The surface swimming of muskrats (Ondatra zibethicus Linnaeus) was studied by forcing individual animals to swim against a constant water current, of velocity ranging from 0.2 to 0.75 m s-1, in a recirculating water channel. Lateral and ventral views of the swimming muskrats were filmed simultaneously for analysis of thrust by the propulsive appendages. Drag measurements and flow visualization on dead muskrats demonstrated that these animals experience large resistive forces due to the formation of waves and a turbulent wake, because of the pressure and gravitational components which dominate the drag force. Biomechanical analysis demonstrated that thrust is mainly generated by alternating strokes of the hindfeet in the paddling mode.
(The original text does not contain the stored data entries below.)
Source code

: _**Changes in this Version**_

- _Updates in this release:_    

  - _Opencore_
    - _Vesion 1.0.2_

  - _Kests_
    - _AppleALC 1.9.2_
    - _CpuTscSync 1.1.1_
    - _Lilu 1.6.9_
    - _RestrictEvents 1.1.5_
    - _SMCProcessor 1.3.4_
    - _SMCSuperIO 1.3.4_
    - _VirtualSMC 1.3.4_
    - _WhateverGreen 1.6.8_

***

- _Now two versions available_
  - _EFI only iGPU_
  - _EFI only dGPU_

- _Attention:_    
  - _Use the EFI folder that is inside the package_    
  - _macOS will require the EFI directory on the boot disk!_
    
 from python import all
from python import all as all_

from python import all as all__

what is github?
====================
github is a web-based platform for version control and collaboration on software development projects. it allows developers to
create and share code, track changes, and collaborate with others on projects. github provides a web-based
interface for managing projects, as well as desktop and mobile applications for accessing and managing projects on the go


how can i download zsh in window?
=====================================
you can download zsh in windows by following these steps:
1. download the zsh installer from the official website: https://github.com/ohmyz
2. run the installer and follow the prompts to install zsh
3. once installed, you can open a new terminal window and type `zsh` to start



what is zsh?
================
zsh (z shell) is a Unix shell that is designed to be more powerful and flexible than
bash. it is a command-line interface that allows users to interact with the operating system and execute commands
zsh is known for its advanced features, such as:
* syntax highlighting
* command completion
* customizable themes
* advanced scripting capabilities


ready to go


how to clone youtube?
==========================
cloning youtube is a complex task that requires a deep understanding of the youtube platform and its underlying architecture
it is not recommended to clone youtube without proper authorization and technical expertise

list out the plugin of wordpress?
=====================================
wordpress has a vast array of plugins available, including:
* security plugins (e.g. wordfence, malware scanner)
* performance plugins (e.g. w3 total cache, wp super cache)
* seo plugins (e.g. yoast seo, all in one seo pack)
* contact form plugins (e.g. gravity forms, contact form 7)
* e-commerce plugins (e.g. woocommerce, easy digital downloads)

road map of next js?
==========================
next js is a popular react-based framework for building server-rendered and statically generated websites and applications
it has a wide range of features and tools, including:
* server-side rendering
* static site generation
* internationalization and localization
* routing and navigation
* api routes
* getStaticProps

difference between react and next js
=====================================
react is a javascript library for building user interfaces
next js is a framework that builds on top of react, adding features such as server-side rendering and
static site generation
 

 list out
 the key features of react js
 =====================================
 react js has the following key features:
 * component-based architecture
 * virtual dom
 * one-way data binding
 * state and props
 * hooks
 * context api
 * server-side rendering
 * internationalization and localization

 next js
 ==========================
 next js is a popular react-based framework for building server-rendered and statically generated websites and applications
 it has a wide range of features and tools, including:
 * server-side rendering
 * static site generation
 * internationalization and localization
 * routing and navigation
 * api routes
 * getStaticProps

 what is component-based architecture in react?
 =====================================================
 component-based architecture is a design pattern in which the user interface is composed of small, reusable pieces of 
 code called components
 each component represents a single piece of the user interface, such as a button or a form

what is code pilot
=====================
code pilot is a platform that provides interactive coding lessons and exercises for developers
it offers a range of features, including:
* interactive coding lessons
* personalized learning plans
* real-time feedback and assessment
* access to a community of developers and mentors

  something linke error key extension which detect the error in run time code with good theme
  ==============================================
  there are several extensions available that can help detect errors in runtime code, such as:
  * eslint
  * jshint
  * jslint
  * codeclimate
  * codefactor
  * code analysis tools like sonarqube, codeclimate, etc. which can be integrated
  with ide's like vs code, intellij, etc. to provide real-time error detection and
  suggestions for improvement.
A general lengthening of the hindfeet and presence of lateral fringe hairs on each digit increase the surface area of the foot to produce thrust more effectively during the power phase of the stroke cycle. Increased energy loss from drag on the foot during the recovery phase is minimized by configural and temporal changes of the hindfoot. Employing the models developed by Blake (1979, 1980a,b) for paddle propulsion, it was found that as the arc through which the hindfeet were swept increased with increasing velocity the computed thrust power increased correspondingly. However, the frequency of the stroke cycle remained relatively constant across all velocities at a level of 2.5 Hz. Both mechanical and aerobic efficiencies rose to a maximum with increasing swimming velocity. The aerobic efficiency, which examined the transformation of metabolic power input to thrust power output reached a value of 0.046 at 0.75 m s-1. The mechanical efficiency expressing the relationship of the thrust power generated by the paddling hindfeet and laterally compressed tail (Fish, 1982a,b) to the total mechanical power developed by the propulsive appendages increased to a maximum of 0.33 at 0.75 m s-1. I conclude that the paddling mode of swimming in the muskrat is relatively inefficient when compared to swimming modes which maintain a nearly continuous thrust force over the entire propulsive cycle. However, the paddling mode permits the muskrat to generate propulsive forces effectively while swimming at the surface. The evolution of this mode for semi-aquatic mammals represents only a slight modification from a terrestrial type of locomotion.